According to Placca, despite the odds being stacked against the team, they have emerged triumphant through hard work and sheer determination.

“We already have the odds against us because I have to build the program from the bottom up every year,” Placca said. “It takes years to truly master the fundamentals of twirling and we are cramming it into a few short months in preparation for performances. The unity of the team and the strong work ethic and determination of the twirlers makes the program. It has been a pleasure to watch the quick progression and improvement of even the newest twirlers. I can thank the girls for pushing each other to keep up.”

Placca said that novice twirlers must quickly learn how to become performers in the few short months leading up to their appearances at football games.
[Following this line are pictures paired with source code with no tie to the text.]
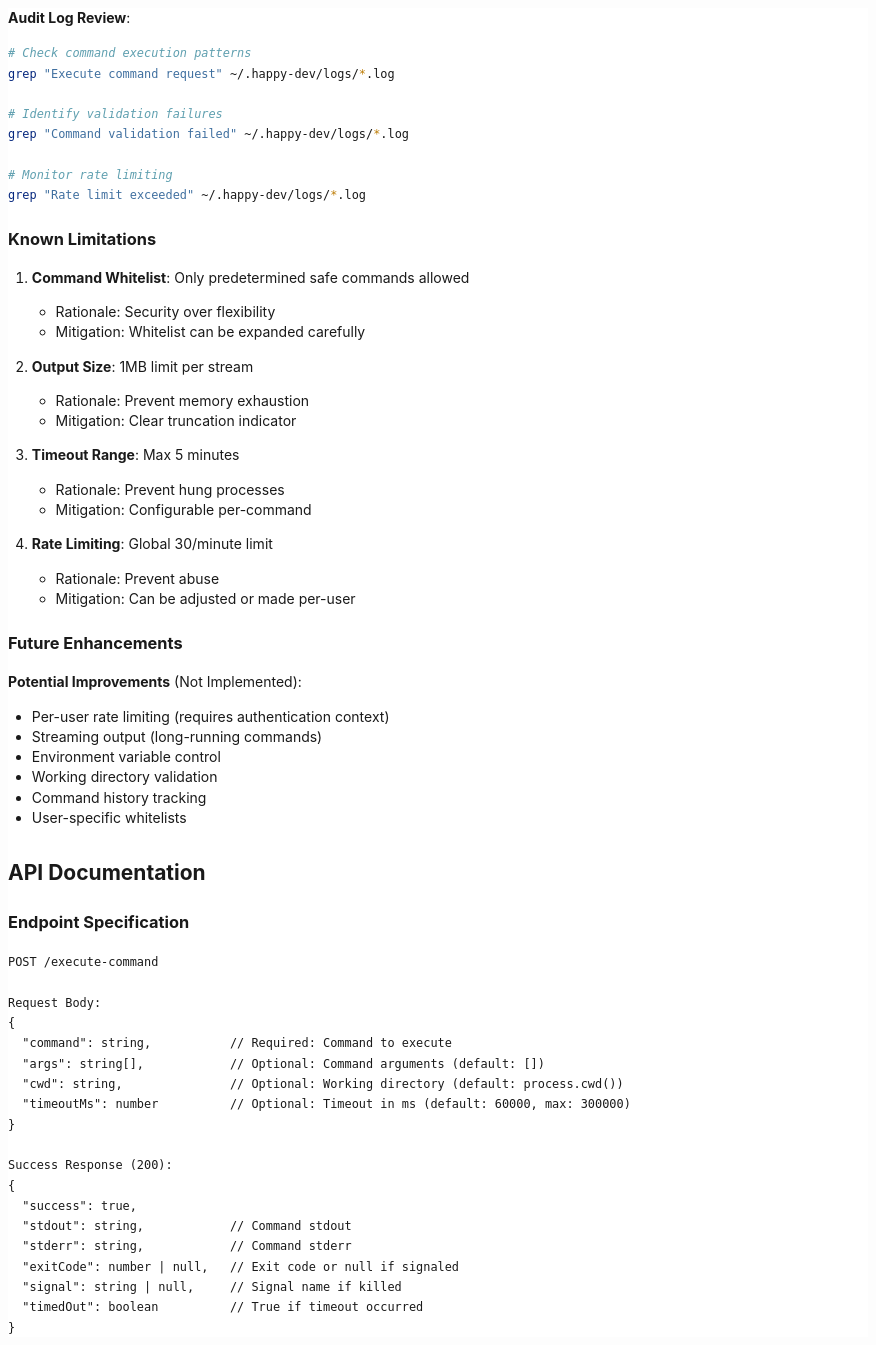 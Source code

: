 **Audit Log Review**:
```bash
# Check command execution patterns
grep "Execute command request" ~/.happy-dev/logs/*.log

# Identify validation failures
grep "Command validation failed" ~/.happy-dev/logs/*.log

# Monitor rate limiting
grep "Rate limit exceeded" ~/.happy-dev/logs/*.log
```

### Known Limitations

1. **Command Whitelist**: Only predetermined safe commands allowed
   - Rationale: Security over flexibility
   - Mitigation: Whitelist can be expanded carefully

2. **Output Size**: 1MB limit per stream
   - Rationale: Prevent memory exhaustion
   - Mitigation: Clear truncation indicator

3. **Timeout Range**: Max 5 minutes
   - Rationale: Prevent hung processes
   - Mitigation: Configurable per-command

4. **Rate Limiting**: Global 30/minute limit
   - Rationale: Prevent abuse
   - Mitigation: Can be adjusted or made per-user

### Future Enhancements

**Potential Improvements** (Not Implemented):
- Per-user rate limiting (requires authentication context)
- Streaming output (long-running commands)
- Environment variable control
- Working directory validation
- Command history tracking
- User-specific whitelists

## API Documentation

### Endpoint Specification

```
POST /execute-command

Request Body:
{
  "command": string,           // Required: Command to execute
  "args": string[],            // Optional: Command arguments (default: [])
  "cwd": string,               // Optional: Working directory (default: process.cwd())
  "timeoutMs": number          // Optional: Timeout in ms (default: 60000, max: 300000)
}

Success Response (200):
{
  "success": true,
  "stdout": string,            // Command stdout
  "stderr": string,            // Command stderr
  "exitCode": number | null,   // Exit code or null if signaled
  "signal": string | null,     // Signal name if killed
  "timedOut": boolean          // True if timeout occurred
}

``` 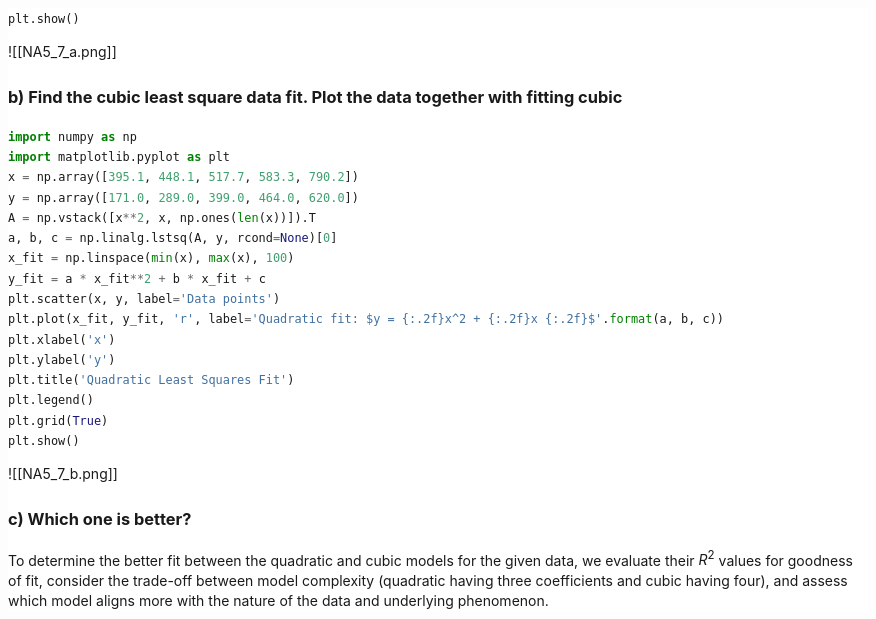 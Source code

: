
 ```python
plt.show()
```

![[NA5_7_a.png]]

### b) Find the cubic least square data fit. Plot the data together with fitting cubic
```python
import numpy as np
import matplotlib.pyplot as plt
x = np.array([395.1, 448.1, 517.7, 583.3, 790.2])
y = np.array([171.0, 289.0, 399.0, 464.0, 620.0])
A = np.vstack([x**2, x, np.ones(len(x))]).T
a, b, c = np.linalg.lstsq(A, y, rcond=None)[0]
x_fit = np.linspace(min(x), max(x), 100)
y_fit = a * x_fit**2 + b * x_fit + c
plt.scatter(x, y, label='Data points')
plt.plot(x_fit, y_fit, 'r', label='Quadratic fit: $y = {:.2f}x^2 + {:.2f}x {:.2f}$'.format(a, b, c))
plt.xlabel('x')
plt.ylabel('y')
plt.title('Quadratic Least Squares Fit')
plt.legend()
plt.grid(True)
plt.show()
```

![[NA5_7_b.png]]

### c) Which one is better?
To determine the better fit between the quadratic and cubic models for the given data, we evaluate their $R^2$ values for goodness of fit, consider the trade-off between model complexity (quadratic having three coefficients and cubic having four), and assess which model aligns more with the nature of the data and underlying phenomenon.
“During this season, twirlers are picked to be on the competitive team,” Placca said. “Given the newness of the team and the short amount of time the girls have been twirling, their participation and difficulty level in competitions against more experienced twirlers, who are trained dancers from well-known, private organizations, is a triumph in and of itself. This speaks volumes of the training they are receiving and of their dedication and persistence in the sport.”

Training for new members begins around May, according to Placca, and new team members are immediately taught how to perform a “thumb toss,” a move which Placca describes as the gateway to all difficult moves, including gymnastics, spins and dance moves, and underneath tosses that come clos
e to the height of a large gym ceiling.
“Practices are very rigorous, as new twirlers not only have to learn the basics but have to learn how to dance while incorporating baton movements and learning how to perform,” Placca said. “It is an unnatural progression but this gets them ready for competition season that starts a few months after, in January.”

UHS senior and twirling team member Daniela Arrieta told LocalSource that joining the team was one of the best things she has ever done.

“It has not only taught me to do my best and work hard in everything I do, but it has also given me a second family,” Arrieta said in a March 23 email. “Without twirling, I would never have met my teammates who are my best friends. It has given me an amazing coach who has taught me everything I know and helped me build confidence. Twirling has given me many happy memories that I will cherish forever.”

Anastasia Ristova, also a UHS senior and twirling team members, told LocalSource that twirling is a unique sport that has always fascinated her.
“Ever since I was a freshman, I would watch the twirlers at football games and I would be just so fascinated,” Ristova said in a March 23 email. “I finally joined my junior year and my only regret is that I didn’t join sooner. Twirling is now a big part of my life and I’ve formed a bond not only with the girls on the team but with my coach. I consider us a family.”

Although twirling used to be a common sport in school districts, said Placca, that is no longer the case.

“It is very rare to see a baton twirler, let alone an entire program like we have here at UHS,” Placca said. “Twirling now, at least in New Jersey, is solely a competitive sport, so it is an honor that I am able to give free private training to a public high school and expose them to this private sector of twirling where they are competing against trained dancers, bigger, well-known studios, and more experienced athletes.”

The UHS twirling team is now halfway through competition season, and Placca said that the girls will be competing in the state championships in April, another competition for the entire East Coast, and the National Association Championship.

“The team is hoping to continue in their footsteps from last year by again winning a championship title,” Placca said. “They have five more competitions left this season and are hoping to continue making history and raising the bar for the program with each passing year.”